- Born: 1 January 1914 Aizawl, British India
- Died: 1 January 2002 (aged 88)
- Occupation: Writer
- Known for: Mizo poems
- Spouse: R. Rualkhuma
- Children: 6
- Awards: Padma Shri

= Nuchhungi Renthlei =

Indian poet, singer and school teacher

Nuchhungi Renthlei (1 January 1914 – 1 January 2002) was an Indian poet, singer and school teacher, known for her poems written in Mizo language.

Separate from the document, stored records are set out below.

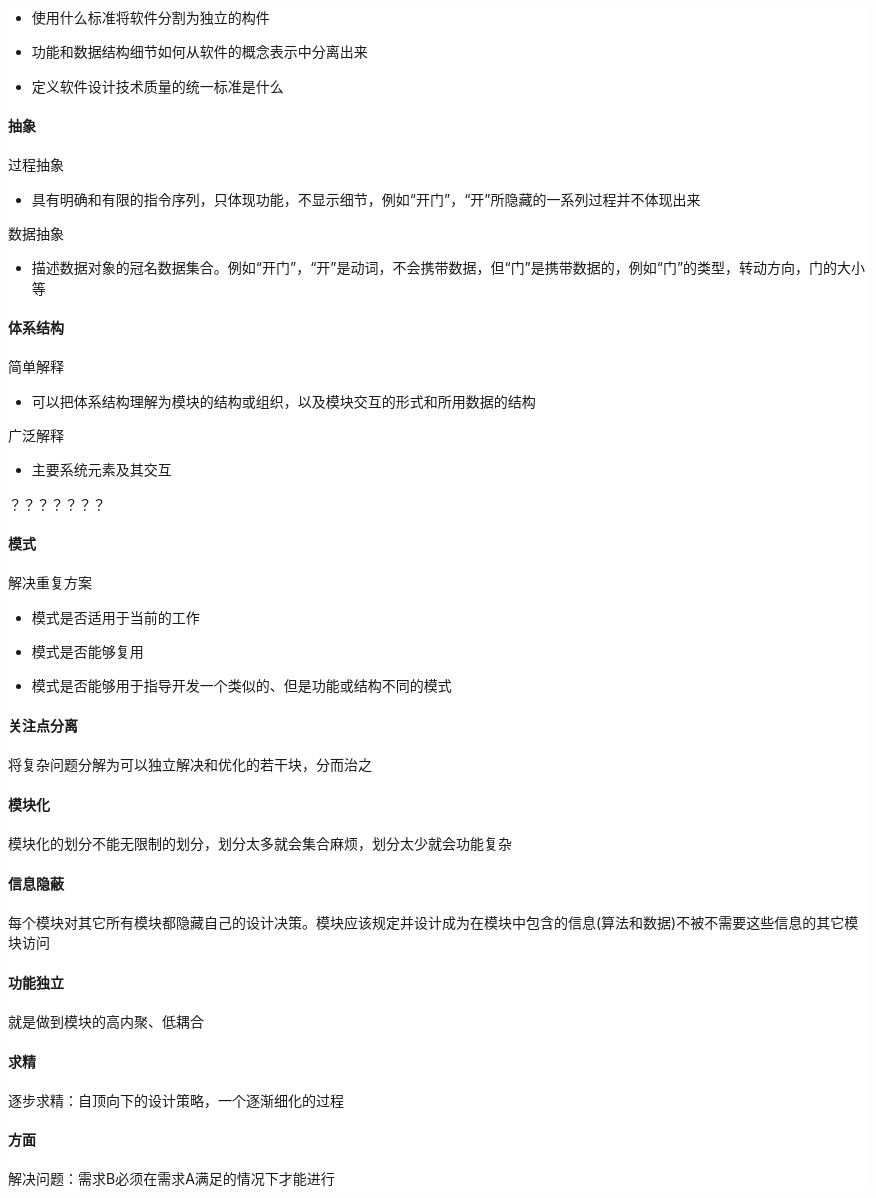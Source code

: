 * 使用什么标准将软件分割为独立的构件

* 功能和数据结构细节如何从软件的概念表示中分离出来

* 定义软件设计技术质量的统一标准是什么

#### 抽象

过程抽象

* 具有明确和有限的指令序列，只体现功能，不显示细节，例如“开门”，“开”所隐藏的一系列过程并不体现出来

数据抽象

* 描述数据对象的冠名数据集合。例如“开门”，“开”是动词，不会携带数据，但“门”是携带数据的，例如“门”的类型，转动方向，门的大小等

#### 体系结构

简单解释

* 可以把体系结构理解为模块的结构或组织，以及模块交互的形式和所用数据的结构

广泛解释

* 主要系统元素及其交互

？？？？？？？

#### 模式

解决重复方案

* 模式是否适用于当前的工作

* 模式是否能够复用

* 模式是否能够用于指导开发一个类似的、但是功能或结构不同的模式

#### 关注点分离

将复杂问题分解为可以独立解决和优化的若干块，分而治之

#### 模块化

模块化的划分不能无限制的划分，划分太多就会集合麻烦，划分太少就会功能复杂

#### 信息隐蔽

每个模块对其它所有模块都隐藏自己的设计决策。模块应该规定并设计成为在模块中包含的信息(算法和数据)不被不需要这些信息的其它模块访问

#### 功能独立

就是做到模块的高内聚、低耦合

#### 求精

逐步求精：自顶向下的设计策略，一个逐渐细化的过程

#### 方面

解决问题：需求B必须在需求A满足的情况下才能进行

She was the founder of Girls' Auxiliary, an organization for women's rights, which she founded in 1939. The Government of India awarded her the fourth highest civilian honour of Padma Shri in 1986.

==Biography==
Nuchhungi Renthlei was born on the New Year day of 1914 to Hmingliana at Aizawl, in the northeast Indian state of Mizoram, She did her schooling at the Baptist Missionary Society, at Lunglei, Mizoram and started writing at a young age. She continued her writing during her career as a teacher and was also a noted singer during her early years. She is credited with several poems, children's songs and stories and ran a dance school to teach traditional dances to children. She was married to R. Rualkhuma and the couple had five daughters and a son.

The Government of India awarded her the civilian honour of Padma Shri in 1986. She was the third Mizo personality and the first Mizo woman to receive the Padma Shri award.

Renthlei died on her 88th birthday on 1 January 2002.